I keep trying to remember to put the hammer back on the hook where it goes so when I need it again I'll know where it is. I'll know where it is while I am looking for my car keys. I'll know the hammer is there while I am trying to get my hands on last July's Mastercard bill that is somehow not in the file with all the others. I will see that hammer while I am looking for a matching pair of black socks. I am working to maintain order and then a big limb falls in the yard and lays there looking at me saying, "yes you need to pick me up, cut me up, stack me neatly with all the other wood that has fallen before. Keep this yard in order".

Okay, I have a lot of trouble with organization, not just spelling it but living with it. I keep trying, but it just becomes stress. There is the stress from things being out of order and the stress of trying to keep order. I keep trying to remind myself to just do the best I can. Organization after all is an illusion and that no matter how much structure and preparation I try and put into place there is always a chance things will go in a direction I had not intended.

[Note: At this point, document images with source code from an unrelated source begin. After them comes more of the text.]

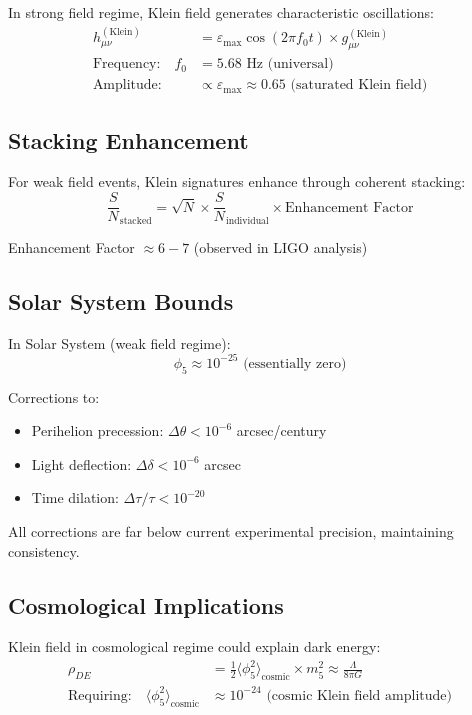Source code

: \documentclass[12pt]{iopart}
\begin{document}
In strong field regime, Klein field generates characteristic oscillations:
\begin{align}
h_{\mu\nu}^{(\text{Klein})} &= \varepsilon_{\max} \cos(2\pi f_0 t) \times g_{\mu\nu}^{(\text{Klein})}\\
\text{Frequency:} \quad f_0 &= 5.68 \text{ Hz (universal)}\\
\text{Amplitude:} \quad &\propto \varepsilon_{\max} \approx 0.65 \text{ (saturated Klein field)}
\end{align}

\subsection{Stacking Enhancement}

For weak field events, Klein signatures enhance through coherent stacking:
\begin{equation}
\frac{S}{N}_{\text{stacked}} = \sqrt{N} \times \frac{S}{N}_{\text{individual}} \times \text{Enhancement Factor}
\end{equation}

Enhancement Factor $\approx 6-7$ (observed in LIGO analysis)

\subsection{Solar System Bounds}

In Solar System (weak field regime):
\begin{equation}
\phi_5 \approx 10^{-25} \text{ (essentially zero)}
\end{equation}

Corrections to:
\begin{itemize}
\item Perihelion precession: $\Delta\theta < 10^{-6}$ arcsec/century
\item Light deflection: $\Delta\delta < 10^{-6}$ arcsec
\item Time dilation: $\Delta\tau/\tau < 10^{-20}$
\end{itemize}

All corrections are far below current experimental precision, maintaining consistency.

\subsection{Cosmological Implications}

Klein field in cosmological regime could explain dark energy:
\begin{align}
\rho_{DE} &= \frac{1}{2}\langle\phi_5^2\rangle_{\text{cosmic}} \times m_5^2 \approx \frac{\Lambda}{8\pi G}\\
\text{Requiring:} \quad \langle\phi_5^2\rangle_{\text{cosmic}} &\approx 10^{-24} \text{ (cosmic Klein field amplitude)}
\end{align}
\end{document}
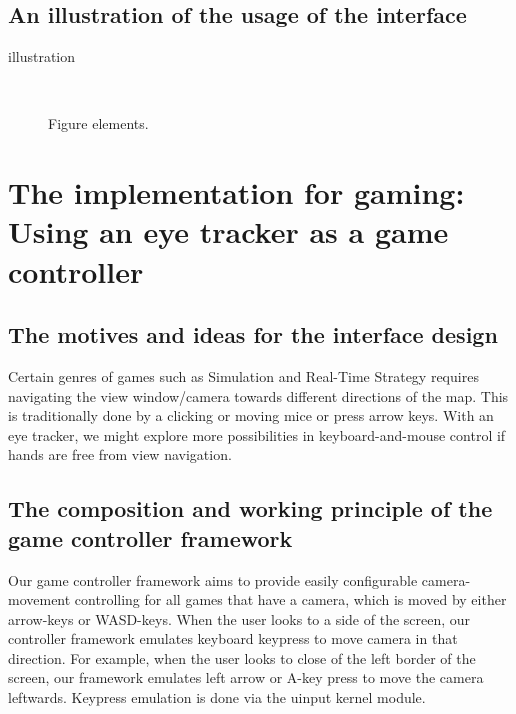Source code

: \documentclass[english]{tktltiki}
\begin{document}
\subsection{An illustration of the usage of the interface}

{illustration}
\begin{figure}[h]
\ \newline
\begin{center}
\caption{Figure elements.}
\label{kuvaesimerkki}
\end{center}
\end{figure}




\section{The implementation for gaming: Using an eye tracker as a game controller}


\subsection{The motives and ideas for the interface design}

Certain genres of games such as Simulation and Real-Time Strategy requires navigating the view window/camera towards different directions of the map. This is traditionally done by a clicking or moving mice or press arrow keys. With an eye tracker, we might explore more possibilities in keyboard-and-mouse control if hands are free from view navigation. 


\subsection{The composition and working principle of the game controller framework}

Our game controller framework aims to provide easily configurable camera-movement controlling for all games that have a camera, which is moved by either arrow-keys or WASD-keys. When the user looks to a side of the screen, our controller framework emulates keyboard keypress to move camera in that direction. For example, when the user looks to close of the left border of the screen, our framework emulates left arrow or A-key press to move the camera leftwards. Keypress emulation is done via the uinput kernel module.
\end{document}
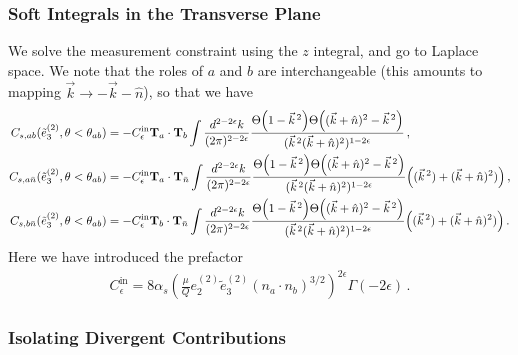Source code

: \documentclass[a4paper,11pt]{article}
\newcommand{\nbar}{{\bar n}}
\newcommand{\ecf}[2]{e_{#1}^{(#2)}}
\newcommand{\ecflp}[2]{\tilde e_{#1}^{(#2)}}
\newcommand{\nn}{\nonumber}
\def\nbar{\bar n}
\begin{document}
\subsubsection{Soft Integrals in the Transverse Plane}

We solve the measurement constraint using the $z$ integral, and go to Laplace space. We note that the roles of $a$ and $b$ are interchangeable (this amounts to mapping $\vec{k}\rightarrow-\vec{k}-\hat{n}$), so that we have
{\small\begin{align}\label{eq:collinear_soft_integrals_transverse}
C_{s, ab}(\ecflp{3}{2},\theta<\theta_{ab}) &= -C_{\epsilon}^{\text{in}}{\bf T}_a\cdot {\bf T}_b \int\frac{d^{2-2\epsilon}{k}}{(2\pi)^{2-2\epsilon}}\frac{\Theta\Big(1-\vec{k}^{\,2}\Big)\Theta\Big((\vec{k}+\hat{n})^2-\vec{k}^{\,2}\Big)}{(\vec{k}^{\,2}(\vec{k}+\hat{n})^2)^{1-2\epsilon}}\,,\\
C_{s, a\nbar}(\ecflp{3}{2},\theta<\theta_{ab}) &= -C_{\epsilon}^{\text{in}}{\bf T}_a\cdot {\bf T}_{\nbar} \int\frac{d^{2-2\epsilon}{k}}{(2\pi)^{2-2\epsilon}}\frac{\Theta\Big(1-\vec{k}^{\,2}\Big)\Theta\Big((\vec{k}+\hat{n})^2-\vec{k}^{\,2}\Big)}{(\vec{k}^{\,2}(\vec{k}+\hat{n})^2)^{1-2\epsilon}}\Big((\vec{k}^{\,2})+(\vec{k}+\hat{n})^2)\Big)\,,\nonumber\\
C_{s, b\nbar}(\ecflp{3}{2},\theta<\theta_{ab}) &= -C_{\epsilon}^{\text{in}}{\bf T}_b\cdot {\bf T}_{\nbar} \int\frac{d^{2-2\epsilon}{k}}{(2\pi)^{2-2\epsilon}}\frac{\Theta\Big(1-\vec{k}^{\,2}\Big)\Theta\Big((\vec{k}+\hat{n})^2-\vec{k}^{\,2}\Big)}{(\vec{k}^{\,2}(\vec{k}+\hat{n})^2)^{1-2\epsilon}}\Big((\vec{k}^{\,2})+(\vec{k}+\hat{n})^2)\Big)\,. \nn
\end{align}}
Here we have introduced the prefactor
\begin{align}
C_{\epsilon}^{\text{in}}=8\alpha_s\left(\frac{\mu}{Q}\ecf{2}{2}\ecflp{3}{2}(n_a\cdot n_b)^{3/2}\right)^{2\epsilon}\Gamma(-2\epsilon)\,.
\end{align}

\subsubsection{Isolating Divergent Contributions}
\end{document}
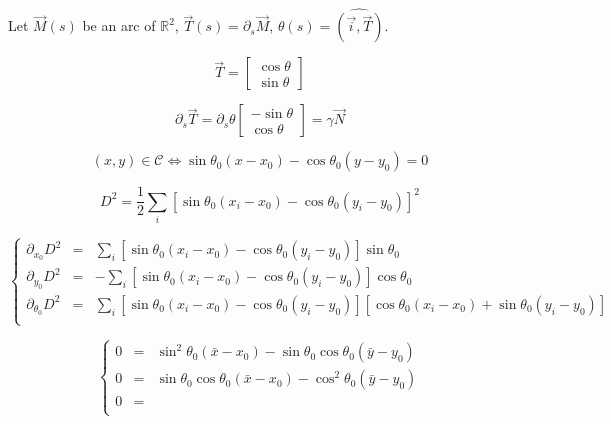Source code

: \documentclass[aps,12pt]{revtex4}
\begin{document}
Let  $\vec{M}(s)$ be an arc of $\mathbb{R}^2$,  $\vec{T}(s) = \partial_s \vec{M}$, $\theta(s) = \widehat{(\vec{i},\vec{T})}$.

\begin{equation}
	\vec{T} = 
	\begin{bmatrix}
	\cos \theta\\
	\sin \theta
	\end{bmatrix}
\end{equation}

\begin{equation}
	\partial_s \vec{T} = \partial_s \theta 
	\begin{bmatrix}
	-\sin\theta\\
	\cos \theta
	\end{bmatrix}
 = \gamma \vec{N}
\end{equation}

\begin{equation}
(x,y) \in \mathcal{C} \iff \sin \theta_0 \left( x - x_0 \right) - \cos\theta_0 \left(y-y_0\right) = 0
\end{equation}

\begin{equation}
	D^2 = \dfrac{1}{2} \sum_i \left[\sin \theta_0 \left( x_i - x_0 \right) - \cos\theta_0 \left(y_i-y_0\right) \right]^2
\end{equation}

\begin{equation}
\left\lbrace
\begin{array}{rcl}
	\partial_{x_0} D^2      & = & \sum_i \left[\sin \theta_0 \left( x_i - x_0 \right) - \cos\theta_0 \left(y_i-y_0\right) \right]\sin\theta_0\\
	\partial_{y_0} D^2      & = & -\sum_i \left[\sin \theta_0 \left( x_i - x_0 \right) - \cos\theta_0 \left(y_i-y_0\right) \right]\cos\theta_0\\
	\partial_{\theta_0} D^2 & = &\sum_i \left[\sin \theta_0 \left( x_i - x_0 \right) - \cos\theta_0 \left(y_i-y_0\right) \right]\left[\cos \theta_0 \left( x_i - x_0 \right) + \sin\theta_0 \left(y_i-y_0\right) \right]\\
\end{array}
\right.
\end{equation}

\begin{equation}
\left\lbrace
\begin{array}{rcl}
	0 & = & \sin^2\theta_0 \left(\bar{x}-x_0\right) - \sin \theta_0 \cos\theta_0 \left(\bar{y}-y_0\right) \\
	0 & = & \sin \theta_0 \cos\theta_0 \left(\bar{x}-x_0\right) -  \cos^2\theta_0 \left(\bar{y}-y_0\right)\\
	0 & = & \\
\end{array}
\right.
\end{equation}
\end{document}
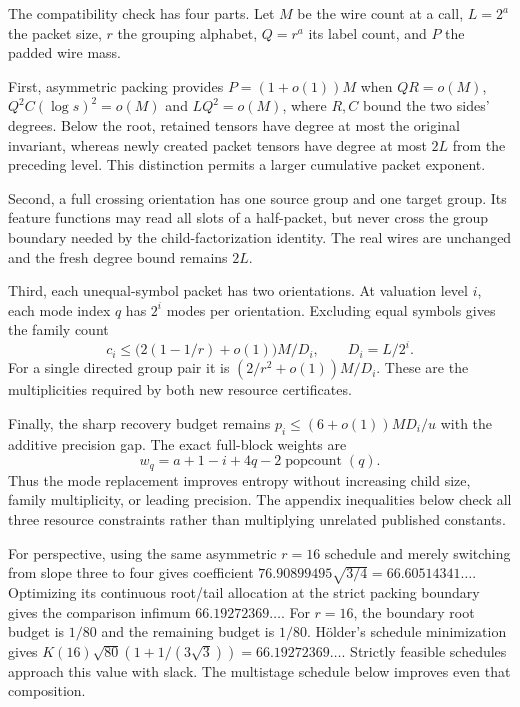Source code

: \documentclass[11pt,letterpaper]{article}
\theoremstyle{definition}\newtheorem{definition}[theorem]{Definition}
\theoremstyle{remark}\newtheorem{remark}[theorem]{Remark}
\newcommand{\pop}{\operatorname{popcount}}
\begin{document}
The compatibility check has four parts. Let $M$ be the wire count at a
call, $L=2^a$ the packet size, $r$ the grouping alphabet, $Q=r^a$ its label
count, and $P$ the padded wire mass.

First, asymmetric packing provides $P=(1+o(1))M$ when
$QR=o(M)$, $Q^2C(\log s)^2=o(M)$ and $LQ^2=o(M)$, where $R,C$ bound
the two sides' degrees. Below the root, retained tensors have degree at
most the original invariant, whereas newly created packet tensors have
degree at most $2L$ from the preceding level. This distinction permits
a larger cumulative packet exponent.

Second, a full crossing orientation has one source group and one target
group. Its feature functions may read all slots of a half-packet, but
never cross the group boundary needed by the child-factorization identity.
The real wires are unchanged and the fresh degree bound remains $2L$.

Third, each unequal-symbol packet has two orientations. At valuation level
$i$, each mode index $q$ has $2^i$ modes per orientation. Excluding equal
symbols gives the family count
\[
 c_i\le\bigl(2(1-1/r)+o(1)\bigr)M/D_i,
 \qquad D_i=L/2^i.
\]
For a single directed group pair it is
$(2/r^2+o(1))M/D_i$. These are the multiplicities required by both new
resource certificates.

Finally, the sharp recovery budget remains
$p_i\le(6+o(1))MD_i/u$ with the additive precision gap. The exact
full-block weights are
\[
 w_q=a+1-i+4q-2\pop(q).
\]
Thus the mode replacement improves entropy without increasing child size,
family multiplicity, or leading precision. The appendix inequalities below
check all three resource constraints rather than multiplying unrelated
published constants.

For perspective, using the same asymmetric $r=16$ schedule and merely
switching from slope three to four gives coefficient
$76.90899495\sqrt{3/4}=66.60514341\ldots$.
Optimizing its continuous root/tail allocation at the strict packing
boundary gives the comparison infimum $66.19272369\ldots$.
For $r=16$, the boundary root budget is $1/80$ and the remaining
budget is $1/80$. H\"older's schedule minimization gives
$K(16)\sqrt{80}(1+1/(3\sqrt3))=66.19272369\ldots$.
Strictly feasible schedules approach this value with slack.
The multistage schedule below improves even that composition.




\end{document}
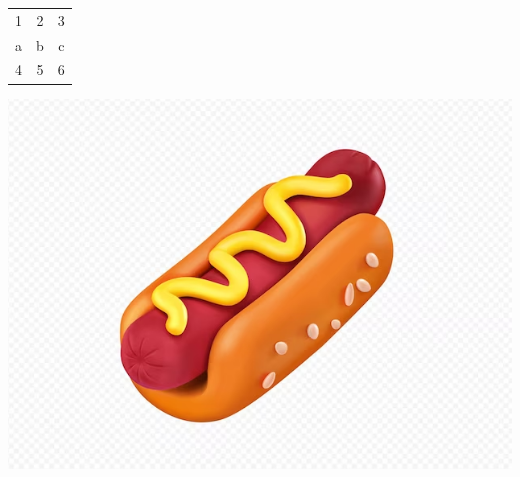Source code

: \documentclass{article}
\begin{document}
\begin{tabular}{|c|c|c|}
1 & 2 & 3 \\
a & b & c \\
4 & 5 & 6 \\
\end{tabular}

\includegraphics{artifacts/extra/image.png}
\end{document}
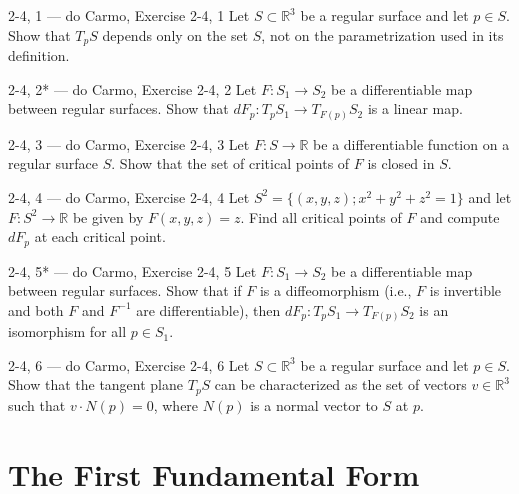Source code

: \begin{exercise}{2-4, 1 — do Carmo, Exercise 2-4, 1}
Let $S \subset \mathbb{R}^3$ be a regular surface and let $p \in S$. Show that $T_pS$ depends only on the set $S$, not on the parametrization used in its definition.
\end{exercise}

\begin{exercise}{2-4, 2* — do Carmo, Exercise 2-4, 2}
Let $F: S_1 \to S_2$ be a differentiable map between regular surfaces. Show that $dF_p: T_pS_1 \to T_{F(p)}S_2$ is a linear map.
\end{exercise}

\begin{exercise}{2-4, 3 — do Carmo, Exercise 2-4, 3}
Let $F: S \to \mathbb{R}$ be a differentiable function on a regular surface $S$. Show that the set of critical points of $F$ is closed in $S$.
\end{exercise}

\begin{exercise}{2-4, 4 — do Carmo, Exercise 2-4, 4}
Let $S^2 = \{(x,y,z); x^2+y^2+z^2 = 1\}$ and let $F: S^2 \to \mathbb{R}$ be given by $F(x,y,z) = z$. Find all critical points of $F$ and compute $dF_p$ at each critical point.
\end{exercise}

\begin{exercise}{2-4, 5* — do Carmo, Exercise 2-4, 5}
Let $F: S_1 \to S_2$ be a differentiable map between regular surfaces. Show that if $F$ is a diffeomorphism (i.e., $F$ is invertible and both $F$ and $F^{-1}$ are differentiable), then $dF_p: T_pS_1 \to T_{F(p)}S_2$ is an isomorphism for all $p \in S_1$.
\end{exercise}

\begin{exercise}{2-4, 6 — do Carmo, Exercise 2-4, 6}
Let $S \subset \mathbb{R}^3$ be a regular surface and let $p \in S$. Show that the tangent plane $T_pS$ can be characterized as the set of vectors $v \in \mathbb{R}^3$ such that $v \cdot N(p) = 0$, where $N(p)$ is a normal vector to $S$ at $p$.
\end{exercise}

\section{The First Fundamental Form}\label{sec:first-fundamental-form}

The image above is an example of letting things go where they will. This is a photograph taken early one rainy evening as I was sitting at a traffic light. I picked up my camera/phone an while moving the camera (on purpose) took a picture. Put the camera down and drove on. Later another evening I dropped the images into my computer, found this particular one and started playing with it. Mostly it is over saturation of color and tone change that created the image. The swirls are the lights from the cars in the on coming lane and the rest I think is dash board and door frame, who knows?

So I claim it as art, my right as someone with feeling, and give it a name, and post it for the world to view. I guess even though I have trouble keeping my life in order, by capturing random fragments of time and claiming them as art I am some kind of organization freak. Aren't we all?